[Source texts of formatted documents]
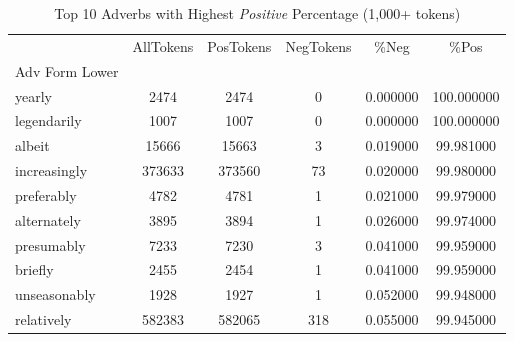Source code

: 

\singlespacing
\scriptsize\noindent
\begin{table}
\centering
\caption{Top 10 Adverbs with Highest \textit{Positive} Percentage (1,000+ tokens)}
\label{tab:top10-adv-PosPercent}
\begin{tabular}{*{1}{l}S[table-auto-round, table-format=7.2, drop-zero-decimal]
    S[table-auto-round, table-format=7.2, drop-zero-decimal]
    S[table-auto-round, table-format=7.2, drop-zero-decimal]
    S[table-auto-round, table-format=7.2, drop-zero-decimal]
    S[table-auto-round, table-format=7.2, drop-zero-decimal]}
\toprule
{} & {AllTokens} & {PosTokens} & {NegTokens} & {\%Neg} & {\%Pos} \\
{Adv Form Lower} & {} & {} & {} & {} & {} \\
\midrule
yearly & 2474 & 2474 & 0 & 0.000000 & 100.000000 \\
legendarily & 1007 & 1007 & 0 & 0.000000 & 100.000000 \\
albeit & 15666 & 15663 & 3 & 0.019000 & 99.981000 \\
increasingly & 373633 & 373560 & 73 & 0.020000 & 99.980000 \\
preferably & 4782 & 4781 & 1 & 0.021000 & 99.979000 \\
alternately & 3895 & 3894 & 1 & 0.026000 & 99.974000 \\
presumably & 7233 & 7230 & 3 & 0.041000 & 99.959000 \\
briefly & 2455 & 2454 & 1 & 0.041000 & 99.959000 \\
unseasonably & 1928 & 1927 & 1 & 0.052000 & 99.948000 \\
relatively & 582383 & 582065 & 318 & 0.055000 & 99.945000 \\
\bottomrule
\end{tabular}
\end{table}

\normalsize
\normalspacing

*Work instructions*.
Show the lines from the data above that contain the string "tabular".

*Exercise output*.
\begin{tabular}{*{1}{l}S[table-auto-round, table-format=7.2, drop-zero-decimal]
\end{tabular}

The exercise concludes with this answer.